Ella lloraba sin consuelo, abandonada a un océano de dolor.

Él parecía haberse quebrado por dentro, como si algo esencial se hubiera roto en su alma.

Un impulso irracional me hizo querer acercarme… hasta que la voz de doña Teresa me atrapó como un grillete invisible.

—¿Dónde te habías metido, muchacha? —Me abofeteó y ordenó a los guardias que me arrastraran a la sala de castigos.

No protesté. Sonreí. Siempre sonreía.

Ni siquiera los quince golpes de la vara de abedul lograron arrancarme esa sonrisa, aunque sentí cómo la piel de mi espalda se abría con cada azote.

Sonreír los incomodaba, los confundía, y esa pequeña rebelión silenciosa era mi única venganza.

Al llegar a nuestra tienda, saludé a mi abuelo y le entregué el pan que había guardado como un tesoro.

—¿Un pan con carne? —sus ojos ciegos se abrieron con sorpresa, como si pudiera ver a través del aroma que despedía—. ¿De dónde ha salido esto, niña?

Él sospechaba. Sabía que no era un regalo cualquiera.

Yo también lo sabía: había pagado con palabras peligrosas, con secretos que podían costarme la vida.

Y, sin embargo, lo hice... por él.

Por el hombre de ojos rojos y grises que, en un solo encuentro, había logrado atravesar todas mis sonrisas falsas.

—Lilith, ¿sabes por qué llevas ese nombre? —preguntó mi abuelo, su voz cargada de un significado que siempre eludía comprender.

Claro que lo sabía. Siempre me lo recordaba en momentos como este.

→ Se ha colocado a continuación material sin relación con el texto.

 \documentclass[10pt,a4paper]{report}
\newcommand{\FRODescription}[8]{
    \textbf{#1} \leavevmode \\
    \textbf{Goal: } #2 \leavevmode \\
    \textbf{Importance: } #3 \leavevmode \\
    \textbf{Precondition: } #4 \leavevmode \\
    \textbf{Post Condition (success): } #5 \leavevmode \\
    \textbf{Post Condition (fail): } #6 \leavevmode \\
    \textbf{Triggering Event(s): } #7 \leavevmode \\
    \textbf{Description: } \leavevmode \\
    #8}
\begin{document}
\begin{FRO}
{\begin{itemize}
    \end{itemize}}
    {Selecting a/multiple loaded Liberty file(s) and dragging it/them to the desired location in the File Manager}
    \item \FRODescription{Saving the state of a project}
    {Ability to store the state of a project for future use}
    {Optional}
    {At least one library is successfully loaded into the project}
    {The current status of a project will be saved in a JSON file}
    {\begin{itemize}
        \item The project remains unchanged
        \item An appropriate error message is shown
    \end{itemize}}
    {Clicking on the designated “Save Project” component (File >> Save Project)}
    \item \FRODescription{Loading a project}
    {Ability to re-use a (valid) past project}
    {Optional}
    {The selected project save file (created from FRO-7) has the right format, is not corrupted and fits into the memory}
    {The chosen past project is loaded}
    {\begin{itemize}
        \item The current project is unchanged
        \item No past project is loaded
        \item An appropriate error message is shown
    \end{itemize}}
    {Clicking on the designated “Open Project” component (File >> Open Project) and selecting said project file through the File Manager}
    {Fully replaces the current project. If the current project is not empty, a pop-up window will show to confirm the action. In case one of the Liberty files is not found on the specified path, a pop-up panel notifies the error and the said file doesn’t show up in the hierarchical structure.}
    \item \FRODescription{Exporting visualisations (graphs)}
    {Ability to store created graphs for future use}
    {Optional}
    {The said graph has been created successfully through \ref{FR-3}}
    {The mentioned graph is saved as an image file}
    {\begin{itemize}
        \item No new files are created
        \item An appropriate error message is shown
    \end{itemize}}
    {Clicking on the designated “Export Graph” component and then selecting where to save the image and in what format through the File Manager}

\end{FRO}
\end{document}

Lilith, la mujer de las noches oscuras, la que caminaba con el viento, la que podía hechizar con solo una mirada.

Para algunos, una guardiana ancestral. Para otros, una maldición caminante.

Yo no quería ser como ella.

No quería ser recordada como un demonio, como una paria.

Pero cada sonrisa falsa que dibujaba en mi rostro, cada mentira que vivía para sobrevivir, me acercaba más a ese destino inevitable.

—El día que entiendas tus orígenes, comprenderás quién eres en realidad —dijo mi abuelo con voz grave, como si pronunciara una profecía.

No respondí. El agua caliente quemó mis heridas abiertas mientras me bañaba en silencio. Cerré los ojos con fuerza para evitar que las lágrimas traicionaran mi dolor.

Y esa noche, cuando por fin me acosté en mi pequeño rincón, lo último que recordé antes de que el sueño me venciera fue su rostro: aquel rostro hermoso y definido, marcado por una humanidad que brillaba con más fuerza que cualquier esencia lobuna.

El único capaz de arrancarme una sonrisa que, por primera vez en mucho, mucho tiempo, no era fingida.